TASK GOAL
The records below need to come back exactly as they are, pictures omitted.

*** MATERIAL FOR THIS TASK Section Begins ***

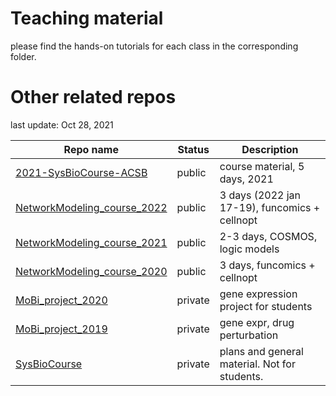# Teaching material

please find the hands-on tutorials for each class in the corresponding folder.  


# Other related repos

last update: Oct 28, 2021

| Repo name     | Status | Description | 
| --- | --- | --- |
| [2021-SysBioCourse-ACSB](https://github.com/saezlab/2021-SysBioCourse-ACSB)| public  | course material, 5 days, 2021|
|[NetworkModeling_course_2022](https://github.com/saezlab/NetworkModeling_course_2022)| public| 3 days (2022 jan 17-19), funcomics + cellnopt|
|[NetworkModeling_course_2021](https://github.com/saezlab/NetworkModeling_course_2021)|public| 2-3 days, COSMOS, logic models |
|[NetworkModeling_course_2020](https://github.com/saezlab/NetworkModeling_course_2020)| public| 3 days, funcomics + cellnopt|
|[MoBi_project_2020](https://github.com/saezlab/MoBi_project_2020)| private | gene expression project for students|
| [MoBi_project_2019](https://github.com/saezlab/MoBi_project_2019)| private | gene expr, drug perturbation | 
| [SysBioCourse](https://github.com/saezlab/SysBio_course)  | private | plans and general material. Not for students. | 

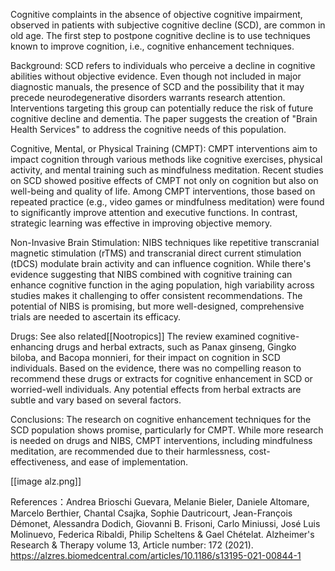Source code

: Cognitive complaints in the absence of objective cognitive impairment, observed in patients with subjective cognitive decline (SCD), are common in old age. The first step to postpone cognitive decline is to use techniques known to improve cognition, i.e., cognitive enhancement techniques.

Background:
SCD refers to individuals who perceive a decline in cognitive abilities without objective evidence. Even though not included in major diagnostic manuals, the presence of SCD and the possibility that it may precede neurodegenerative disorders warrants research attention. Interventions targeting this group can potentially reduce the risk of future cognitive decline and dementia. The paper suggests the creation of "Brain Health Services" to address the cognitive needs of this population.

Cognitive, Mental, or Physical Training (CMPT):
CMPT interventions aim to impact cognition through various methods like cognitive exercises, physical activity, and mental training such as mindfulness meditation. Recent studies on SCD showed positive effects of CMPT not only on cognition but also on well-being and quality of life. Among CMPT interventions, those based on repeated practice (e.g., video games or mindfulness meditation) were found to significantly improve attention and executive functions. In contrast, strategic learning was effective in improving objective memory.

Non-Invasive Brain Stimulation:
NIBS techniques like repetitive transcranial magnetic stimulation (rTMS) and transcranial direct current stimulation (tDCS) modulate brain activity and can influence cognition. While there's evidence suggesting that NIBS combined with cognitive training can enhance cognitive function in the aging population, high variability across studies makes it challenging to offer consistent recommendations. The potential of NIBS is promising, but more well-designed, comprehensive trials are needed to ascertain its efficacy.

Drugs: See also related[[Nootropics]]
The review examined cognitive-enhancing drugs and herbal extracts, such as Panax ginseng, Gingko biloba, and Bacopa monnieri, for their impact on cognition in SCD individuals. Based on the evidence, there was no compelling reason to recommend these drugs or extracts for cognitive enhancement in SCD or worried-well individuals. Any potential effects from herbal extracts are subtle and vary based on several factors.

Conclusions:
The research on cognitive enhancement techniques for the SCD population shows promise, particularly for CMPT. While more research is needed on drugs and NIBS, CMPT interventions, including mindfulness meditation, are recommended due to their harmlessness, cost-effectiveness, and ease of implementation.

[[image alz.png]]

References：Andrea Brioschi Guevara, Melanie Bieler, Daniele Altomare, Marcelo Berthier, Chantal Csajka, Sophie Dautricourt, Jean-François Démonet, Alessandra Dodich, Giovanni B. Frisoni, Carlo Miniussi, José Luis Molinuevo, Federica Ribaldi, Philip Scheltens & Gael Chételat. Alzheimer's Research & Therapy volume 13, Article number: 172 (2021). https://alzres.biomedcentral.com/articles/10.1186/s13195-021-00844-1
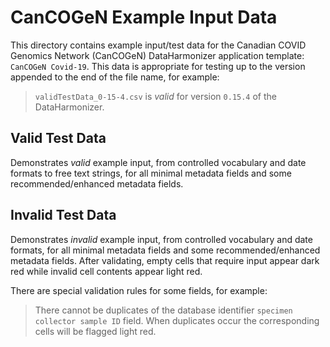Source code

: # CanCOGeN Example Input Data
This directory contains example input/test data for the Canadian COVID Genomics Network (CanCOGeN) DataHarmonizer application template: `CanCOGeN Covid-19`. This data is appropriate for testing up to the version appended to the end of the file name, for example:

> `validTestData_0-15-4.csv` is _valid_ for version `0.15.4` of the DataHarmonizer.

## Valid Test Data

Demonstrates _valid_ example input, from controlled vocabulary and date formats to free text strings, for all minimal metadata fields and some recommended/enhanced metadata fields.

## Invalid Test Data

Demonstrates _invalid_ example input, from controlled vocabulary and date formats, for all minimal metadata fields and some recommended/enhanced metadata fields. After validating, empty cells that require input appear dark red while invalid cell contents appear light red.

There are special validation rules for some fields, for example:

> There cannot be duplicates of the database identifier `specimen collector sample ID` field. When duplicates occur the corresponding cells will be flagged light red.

*** MATERIAL FOR THIS TASK Section Ends ***

SOLUTION FOR THIS EXERCISE
# Teaching material

please find the hands-on tutorials for each class in the corresponding folder.  


# Other related repos

last update: Oct 28, 2021

| Repo name     | Status | Description | 
| --- | --- | --- |
| [2021-SysBioCourse-ACSB](https://github.com/saezlab/2021-SysBioCourse-ACSB)| public  | course material, 5 days, 2021|
|[NetworkModeling_course_2022](https://github.com/saezlab/NetworkModeling_course_2022)| public| 3 days (2022 jan 17-19), funcomics + cellnopt|
|[NetworkModeling_course_2021](https://github.com/saezlab/NetworkModeling_course_2021)|public| 2-3 days, COSMOS, logic models |
|[NetworkModeling_course_2020](https://github.com/saezlab/NetworkModeling_course_2020)| public| 3 days, funcomics + cellnopt|
|[MoBi_project_2020](https://github.com/saezlab/MoBi_project_2020)| private | gene expression project for students|
| [MoBi_project_2019](https://github.com/saezlab/MoBi_project_2019)| private | gene expr, drug perturbation | 
| [SysBioCourse](https://github.com/saezlab/SysBio_course)  | private | plans and general material. Not for students. | 

Source code

: Cognitive complaints in the absence of objective cognitive impairment, observed in patients with subjective cognitive decline (SCD), are common in old age. The first step to postpone cognitive decline is to use techniques known to improve cognition, i.e., cognitive enhancement techniques.

Background:
SCD refers to individuals who perceive a decline in cognitive abilities without objective evidence. Even though not included in major diagnostic manuals, the presence of SCD and the possibility that it may precede neurodegenerative disorders warrants research attention. Interventions targeting this group can potentially reduce the risk of future cognitive decline and dementia. The paper suggests the creation of "Brain Health Services" to address the cognitive needs of this population.

Cognitive, Mental, or Physical Training (CMPT):
CMPT interventions aim to impact cognition through various methods like cognitive exercises, physical activity, and mental training such as mindfulness meditation. Recent studies on SCD showed positive effects of CMPT not only on cognition but also on well-being and quality of life. Among CMPT interventions, those based on repeated practice (e.g., video games or mindfulness meditation) were found to significantly improve attention and executive functions. In contrast, strategic learning was effective in improving objective memory.

Non-Invasive Brain Stimulation:
NIBS techniques like repetitive transcranial magnetic stimulation (rTMS) and transcranial direct current stimulation (tDCS) modulate brain activity and can influence cognition. While there's evidence suggesting that NIBS combined with cognitive training can enhance cognitive function in the aging population, high variability across studies makes it challenging to offer consistent recommendations. The potential of NIBS is promising, but more well-designed, comprehensive trials are needed to ascertain its efficacy.

Drugs: See also related[[Nootropics]]
The review examined cognitive-enhancing drugs and herbal extracts, such as Panax ginseng, Gingko biloba, and Bacopa monnieri, for their impact on cognition in SCD individuals. Based on the evidence, there was no compelling reason to recommend these drugs or extracts for cognitive enhancement in SCD or worried-well individuals. Any potential effects from herbal extracts are subtle and vary based on several factors.

Conclusions:
The research on cognitive enhancement techniques for the SCD population shows promise, particularly for CMPT. While more research is needed on drugs and NIBS, CMPT interventions, including mindfulness meditation, are recommended due to their harmlessness, cost-effectiveness, and ease of implementation.

[[image alz.png]]

References：Andrea Brioschi Guevara, Melanie Bieler, Daniele Altomare, Marcelo Berthier, Chantal Csajka, Sophie Dautricourt, Jean-François Démonet, Alessandra Dodich, Giovanni B. Frisoni, Carlo Miniussi, José Luis Molinuevo, Federica Ribaldi, Philip Scheltens & Gael Chételat. Alzheimer's Research & Therapy volume 13, Article number: 172 (2021). https://alzres.biomedcentral.com/articles/10.1186/s13195-021-00844-1
Source code

: # CanCOGeN Example Input Data
This directory contains example input/test data for the Canadian COVID Genomics Network (CanCOGeN) DataHarmonizer application template: `CanCOGeN Covid-19`. This data is appropriate for testing up to the version appended to the end of the file name, for example:

> `validTestData_0-15-4.csv` is _valid_ for version `0.15.4` of the DataHarmonizer.

## Valid Test Data

Demonstrates _valid_ example input, from controlled vocabulary and date formats to free text strings, for all minimal metadata fields and some recommended/enhanced metadata fields.

## Invalid Test Data

Demonstrates _invalid_ example input, from controlled vocabulary and date formats, for all minimal metadata fields and some recommended/enhanced metadata fields. After validating, empty cells that require input appear dark red while invalid cell contents appear light red.

There are special validation rules for some fields, for example:

> There cannot be duplicates of the database identifier `specimen collector sample ID` field. When duplicates occur the corresponding cells will be flagged light red.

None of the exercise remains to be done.